• [The problem]:
All that is wanted is a word-for-word copy of the data from its first line to the line containing "- root schema", both included.

[Material to process Boundary: Start]

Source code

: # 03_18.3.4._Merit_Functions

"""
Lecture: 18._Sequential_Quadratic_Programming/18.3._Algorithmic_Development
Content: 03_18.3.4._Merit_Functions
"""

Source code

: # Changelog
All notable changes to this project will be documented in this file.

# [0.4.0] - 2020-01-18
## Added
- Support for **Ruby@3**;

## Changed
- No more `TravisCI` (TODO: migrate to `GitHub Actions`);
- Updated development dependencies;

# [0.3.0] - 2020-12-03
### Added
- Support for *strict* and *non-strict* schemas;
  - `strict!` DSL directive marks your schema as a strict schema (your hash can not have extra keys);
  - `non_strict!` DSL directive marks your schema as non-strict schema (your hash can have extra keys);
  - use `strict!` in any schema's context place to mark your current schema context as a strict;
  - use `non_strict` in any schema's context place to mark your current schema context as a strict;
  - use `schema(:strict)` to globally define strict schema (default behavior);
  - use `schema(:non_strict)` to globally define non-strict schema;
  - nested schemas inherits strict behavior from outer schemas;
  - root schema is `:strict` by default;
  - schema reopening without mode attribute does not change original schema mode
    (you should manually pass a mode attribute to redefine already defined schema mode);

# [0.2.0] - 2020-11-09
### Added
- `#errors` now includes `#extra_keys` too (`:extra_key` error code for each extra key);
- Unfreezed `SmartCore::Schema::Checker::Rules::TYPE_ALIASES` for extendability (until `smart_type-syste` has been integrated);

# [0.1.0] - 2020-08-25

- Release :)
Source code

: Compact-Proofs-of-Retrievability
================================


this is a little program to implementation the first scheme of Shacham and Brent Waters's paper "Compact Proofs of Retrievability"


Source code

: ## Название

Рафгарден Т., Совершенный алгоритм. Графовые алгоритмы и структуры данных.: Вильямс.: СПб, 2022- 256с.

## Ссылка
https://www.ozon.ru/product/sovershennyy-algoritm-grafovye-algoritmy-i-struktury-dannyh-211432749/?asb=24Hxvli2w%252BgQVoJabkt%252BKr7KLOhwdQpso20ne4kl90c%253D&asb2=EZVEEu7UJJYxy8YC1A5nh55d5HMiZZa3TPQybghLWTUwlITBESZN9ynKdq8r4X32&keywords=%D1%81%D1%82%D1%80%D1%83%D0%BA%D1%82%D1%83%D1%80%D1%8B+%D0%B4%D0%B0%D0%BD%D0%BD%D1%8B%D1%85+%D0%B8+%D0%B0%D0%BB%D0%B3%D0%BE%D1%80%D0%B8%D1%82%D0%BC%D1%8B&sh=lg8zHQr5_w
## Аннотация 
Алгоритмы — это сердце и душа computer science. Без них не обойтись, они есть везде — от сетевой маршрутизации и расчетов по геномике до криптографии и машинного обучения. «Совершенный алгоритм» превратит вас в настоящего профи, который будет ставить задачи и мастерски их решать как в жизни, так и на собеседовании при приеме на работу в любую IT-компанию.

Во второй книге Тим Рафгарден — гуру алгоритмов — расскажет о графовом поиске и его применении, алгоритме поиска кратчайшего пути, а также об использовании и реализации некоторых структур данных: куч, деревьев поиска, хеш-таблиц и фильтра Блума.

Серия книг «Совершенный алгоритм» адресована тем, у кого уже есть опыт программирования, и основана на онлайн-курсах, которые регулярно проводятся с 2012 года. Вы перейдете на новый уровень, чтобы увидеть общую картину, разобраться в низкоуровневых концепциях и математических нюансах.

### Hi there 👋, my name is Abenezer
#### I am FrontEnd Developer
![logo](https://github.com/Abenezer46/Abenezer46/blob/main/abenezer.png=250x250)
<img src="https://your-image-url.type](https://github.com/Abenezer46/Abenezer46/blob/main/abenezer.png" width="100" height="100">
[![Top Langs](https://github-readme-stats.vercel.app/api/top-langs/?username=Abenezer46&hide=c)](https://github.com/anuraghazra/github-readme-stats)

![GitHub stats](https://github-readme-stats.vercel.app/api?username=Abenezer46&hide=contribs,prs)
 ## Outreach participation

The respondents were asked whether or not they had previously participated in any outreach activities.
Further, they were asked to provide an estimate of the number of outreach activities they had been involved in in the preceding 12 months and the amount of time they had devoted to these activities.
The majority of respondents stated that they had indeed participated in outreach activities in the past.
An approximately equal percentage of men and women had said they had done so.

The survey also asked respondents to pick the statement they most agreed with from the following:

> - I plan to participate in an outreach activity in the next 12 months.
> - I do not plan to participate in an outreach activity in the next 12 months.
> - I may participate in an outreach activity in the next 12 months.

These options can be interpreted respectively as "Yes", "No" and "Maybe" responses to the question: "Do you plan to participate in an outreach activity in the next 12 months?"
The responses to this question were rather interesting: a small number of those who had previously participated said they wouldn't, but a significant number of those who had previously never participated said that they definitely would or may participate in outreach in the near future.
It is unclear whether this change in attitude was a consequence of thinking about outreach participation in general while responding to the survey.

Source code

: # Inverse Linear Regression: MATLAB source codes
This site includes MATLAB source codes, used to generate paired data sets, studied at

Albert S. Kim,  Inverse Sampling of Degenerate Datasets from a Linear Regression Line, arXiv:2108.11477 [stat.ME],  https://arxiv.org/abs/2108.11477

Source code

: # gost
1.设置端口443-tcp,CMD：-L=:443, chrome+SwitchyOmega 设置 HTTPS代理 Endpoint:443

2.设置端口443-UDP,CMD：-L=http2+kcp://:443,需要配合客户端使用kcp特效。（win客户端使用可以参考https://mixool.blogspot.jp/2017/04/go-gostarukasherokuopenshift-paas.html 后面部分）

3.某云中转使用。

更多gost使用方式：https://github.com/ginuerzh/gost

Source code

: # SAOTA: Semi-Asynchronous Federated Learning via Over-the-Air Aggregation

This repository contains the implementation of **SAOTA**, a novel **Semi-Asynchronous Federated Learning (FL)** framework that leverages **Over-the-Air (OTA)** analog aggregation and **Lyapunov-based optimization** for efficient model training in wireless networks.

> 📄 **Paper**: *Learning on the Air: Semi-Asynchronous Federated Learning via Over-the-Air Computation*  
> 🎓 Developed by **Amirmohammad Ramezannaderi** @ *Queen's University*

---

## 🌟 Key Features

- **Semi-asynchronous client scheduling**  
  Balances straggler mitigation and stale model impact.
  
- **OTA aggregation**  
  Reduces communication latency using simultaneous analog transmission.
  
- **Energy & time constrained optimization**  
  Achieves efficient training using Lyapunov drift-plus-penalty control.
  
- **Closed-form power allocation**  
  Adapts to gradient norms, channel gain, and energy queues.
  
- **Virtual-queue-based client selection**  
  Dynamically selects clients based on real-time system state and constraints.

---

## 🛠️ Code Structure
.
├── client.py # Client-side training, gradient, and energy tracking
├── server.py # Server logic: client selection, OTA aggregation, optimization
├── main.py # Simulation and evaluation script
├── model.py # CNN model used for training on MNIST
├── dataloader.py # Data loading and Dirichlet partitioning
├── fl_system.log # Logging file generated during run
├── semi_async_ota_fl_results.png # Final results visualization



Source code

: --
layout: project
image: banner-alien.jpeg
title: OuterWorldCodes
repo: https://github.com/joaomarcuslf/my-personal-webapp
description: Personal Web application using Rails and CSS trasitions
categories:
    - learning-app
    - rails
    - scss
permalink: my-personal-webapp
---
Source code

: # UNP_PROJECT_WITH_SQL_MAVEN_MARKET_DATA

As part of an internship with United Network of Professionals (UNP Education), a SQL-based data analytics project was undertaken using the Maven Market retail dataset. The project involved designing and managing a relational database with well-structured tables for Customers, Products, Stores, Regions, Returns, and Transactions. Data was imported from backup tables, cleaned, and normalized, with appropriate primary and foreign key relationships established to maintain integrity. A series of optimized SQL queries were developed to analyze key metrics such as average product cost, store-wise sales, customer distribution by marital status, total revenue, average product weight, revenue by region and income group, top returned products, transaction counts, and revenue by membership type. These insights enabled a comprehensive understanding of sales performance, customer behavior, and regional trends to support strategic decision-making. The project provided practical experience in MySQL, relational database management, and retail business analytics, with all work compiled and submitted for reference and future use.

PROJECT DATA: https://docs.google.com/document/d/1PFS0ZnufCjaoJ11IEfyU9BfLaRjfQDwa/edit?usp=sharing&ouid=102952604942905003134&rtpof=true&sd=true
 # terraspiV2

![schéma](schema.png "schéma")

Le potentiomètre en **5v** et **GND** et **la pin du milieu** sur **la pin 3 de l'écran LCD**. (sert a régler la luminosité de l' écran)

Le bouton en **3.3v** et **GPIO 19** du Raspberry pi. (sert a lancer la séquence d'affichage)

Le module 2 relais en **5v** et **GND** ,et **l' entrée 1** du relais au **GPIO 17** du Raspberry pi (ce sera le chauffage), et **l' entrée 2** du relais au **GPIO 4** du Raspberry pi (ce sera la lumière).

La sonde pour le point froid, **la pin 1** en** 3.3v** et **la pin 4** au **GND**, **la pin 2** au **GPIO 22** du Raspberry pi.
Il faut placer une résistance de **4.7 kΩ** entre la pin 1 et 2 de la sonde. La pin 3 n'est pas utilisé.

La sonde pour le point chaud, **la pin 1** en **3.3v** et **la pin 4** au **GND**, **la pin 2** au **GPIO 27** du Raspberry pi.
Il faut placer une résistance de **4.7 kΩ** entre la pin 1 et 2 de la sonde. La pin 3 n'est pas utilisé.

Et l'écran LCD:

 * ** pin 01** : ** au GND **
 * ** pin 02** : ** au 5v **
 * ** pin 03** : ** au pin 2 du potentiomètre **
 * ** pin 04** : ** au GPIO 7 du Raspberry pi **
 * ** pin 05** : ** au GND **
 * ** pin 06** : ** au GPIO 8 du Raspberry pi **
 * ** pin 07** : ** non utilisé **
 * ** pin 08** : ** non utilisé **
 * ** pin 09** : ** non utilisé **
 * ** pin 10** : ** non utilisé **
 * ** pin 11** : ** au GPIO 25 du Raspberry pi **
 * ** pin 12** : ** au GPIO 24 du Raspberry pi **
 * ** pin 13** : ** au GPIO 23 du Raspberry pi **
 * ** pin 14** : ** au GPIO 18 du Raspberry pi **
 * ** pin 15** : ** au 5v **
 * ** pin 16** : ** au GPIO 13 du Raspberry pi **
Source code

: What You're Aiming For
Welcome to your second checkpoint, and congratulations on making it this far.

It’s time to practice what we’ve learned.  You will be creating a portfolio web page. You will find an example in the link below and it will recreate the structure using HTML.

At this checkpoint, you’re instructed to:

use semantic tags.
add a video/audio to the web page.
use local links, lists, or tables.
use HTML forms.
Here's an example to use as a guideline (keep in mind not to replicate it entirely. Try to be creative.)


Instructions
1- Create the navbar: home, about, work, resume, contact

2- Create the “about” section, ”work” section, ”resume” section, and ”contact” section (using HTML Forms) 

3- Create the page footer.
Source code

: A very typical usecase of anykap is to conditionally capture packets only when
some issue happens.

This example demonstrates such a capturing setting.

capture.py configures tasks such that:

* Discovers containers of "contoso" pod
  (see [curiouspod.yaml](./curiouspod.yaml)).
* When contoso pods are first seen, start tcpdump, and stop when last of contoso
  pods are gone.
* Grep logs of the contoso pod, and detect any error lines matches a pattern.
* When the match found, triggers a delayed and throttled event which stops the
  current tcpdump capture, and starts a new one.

[Material to process Boundary: End]

• [Completed task]:
Source code

: # 03_18.3.4._Merit_Functions

"""
Lecture: 18._Sequential_Quadratic_Programming/18.3._Algorithmic_Development
Content: 03_18.3.4._Merit_Functions
"""

Source code

: # Changelog
All notable changes to this project will be documented in this file.

# [0.4.0] - 2020-01-18
## Added
- Support for **Ruby@3**;

## Changed
- No more `TravisCI` (TODO: migrate to `GitHub Actions`);
- Updated development dependencies;

# [0.3.0] - 2020-12-03
### Added
- Support for *strict* and *non-strict* schemas;
  - `strict!` DSL directive marks your schema as a strict schema (your hash can not have extra keys);
  - `non_strict!` DSL directive marks your schema as non-strict schema (your hash can have extra keys);
  - use `strict!` in any schema's context place to mark your current schema context as a strict;
  - use `non_strict` in any schema's context place to mark your current schema context as a strict;
  - use `schema(:strict)` to globally define strict schema (default behavior);
  - use `schema(:non_strict)` to globally define non-strict schema;
  - nested schemas inherits strict behavior from outer schemas;
  - root schema is `:strict` by default;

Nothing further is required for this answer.